Speaking at the company’s prospectus launch, Cheah said the group has built a solid foundation in Malaysia but will approach overseas ventures cautiously due to differing regulatory systems, work cultures and business environments.
“While the intention to expand regionally exists, there is no fixed timeline. We must proceed prudently,” he noted, adding that many corporations have faced significant challenges when entering foreign markets.
For now, SHH will focus on strengthening its Malaysian operations. President Datuk Lau Beng Long shared that the group is actively exploring land acquisitions in East Malaysia and Pahang to support new hospital developments.
As one of the largest private healthcare providers in the country, SHH operates 1,805 licensed beds across five hospitals, with total bed capacity reaching 1,982. Its flagship facility, the 848-bed Sunway Medical Centre in Sunway City Kuala Lumpur, anchors its nationwide presence, complemented by hospitals in Penang and Ipoh.
The continued expansion of major healthcare institutions often has positive spillover effects on surrounding real estate markets. In the Klang Valley, demand for commercial property in KL, office space in Bukit Jalil, and supporting medical suites has remained resilient, particularly near established healthcare hubs.

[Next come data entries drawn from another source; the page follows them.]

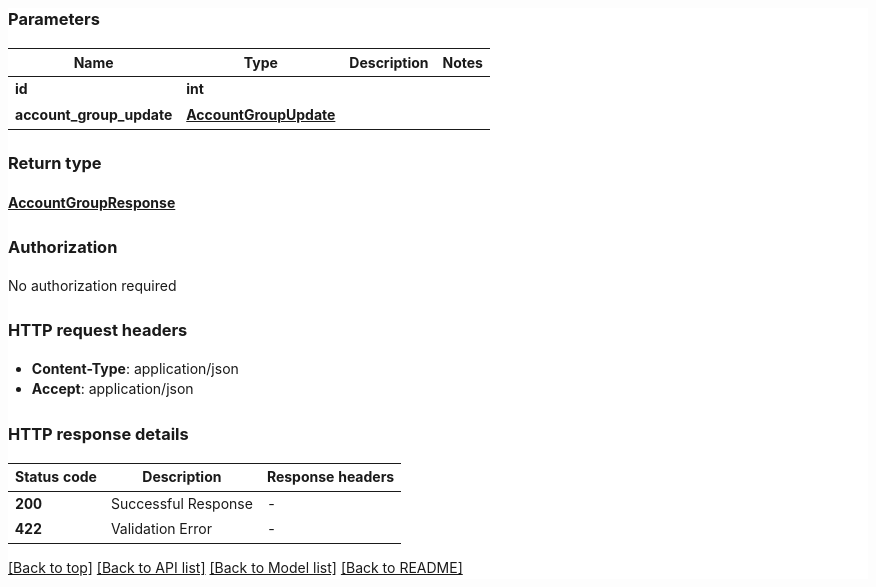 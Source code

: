 ### Parameters

Name | Type | Description  | Notes
------------- | ------------- | ------------- | -------------
 **id** | **int**|  | 
 **account_group_update** | [**AccountGroupUpdate**](AccountGroupUpdate.md)|  | 

### Return type

[**AccountGroupResponse**](AccountGroupResponse.md)

### Authorization

No authorization required

### HTTP request headers

 - **Content-Type**: application/json
 - **Accept**: application/json

### HTTP response details
| Status code | Description | Response headers |
|-------------|-------------|------------------|
**200** | Successful Response |  -  |
**422** | Validation Error |  -  |

[[Back to top]](#) [[Back to API list]](../README.md#documentation-for-api-endpoints) [[Back to Model list]](../README.md#documentation-for-models) [[Back to README]](../README.md)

On the potential impact of the government’s upcoming diagnosis-related group (DRG) payment model, chief financial officer Chelsea Cheng said it remains too early to assess financial implications.
She explained that the regulatory framework is still evolving, with the Ministry of Health currently collecting industry data. The group is cooperating fully as the new model is being finalised.
Healthcare regulatory reforms can influence investment decisions, hospital expansions and related infrastructure needs — all of which affect land acquisition trends, including industrial land in Selangor for medical supply chains and specialised logistics facilities.
SHH is set to raise up to RM2.86 billion through its initial public offering (IPO), priced at RM1.45 per share, ahead of its scheduled Main Market listing on March 18. The exercise marks Malaysia’s largest listing in nine years.
The IPO involves up to 1.97 billion shares, comprising:
An offer for sale of up to 1.39 billion existing shares
A public issue of 575 million new shares
Of these, 1.62 billion shares are allocated to institutional investors, while 345 million shares are reserved for retail investors.
At the IPO price and enlarged share base, SHH is expected to command a market capitalisation of approximately RM16.7 billion. Based on its FY2024 net profit of RM257.5 million, the listing implies a price-earnings ratio of 64.8 times and an enterprise value-to-Ebitda multiple of 36.1 times.
The expansion of large-scale healthcare groups typically supports broader ecosystem growth, including:
Medical office space in Bukit Jalil and Greater Kuala Lumpur
Commercial property in KL catering to specialist clinics and healthcare services
Factory facilities in Puchong supporting pharmaceutical and medical device manufacturing
Industrial property in Subang area for distribution and medical supply logistics
As healthcare demand rises alongside population growth and medical tourism recovery, supporting real estate segments — particularly industrial land in Selangor — are expected to remain integral to the sector’s long-term infrastructure needs.
For investors active in Kuala Lumpur and Selangor’s industrial and office markets, the listing and expansion strategy of Sunway Healthcare highlights the increasing interconnection between healthcare growth and property demand within Malaysia’s evolving urban landscape.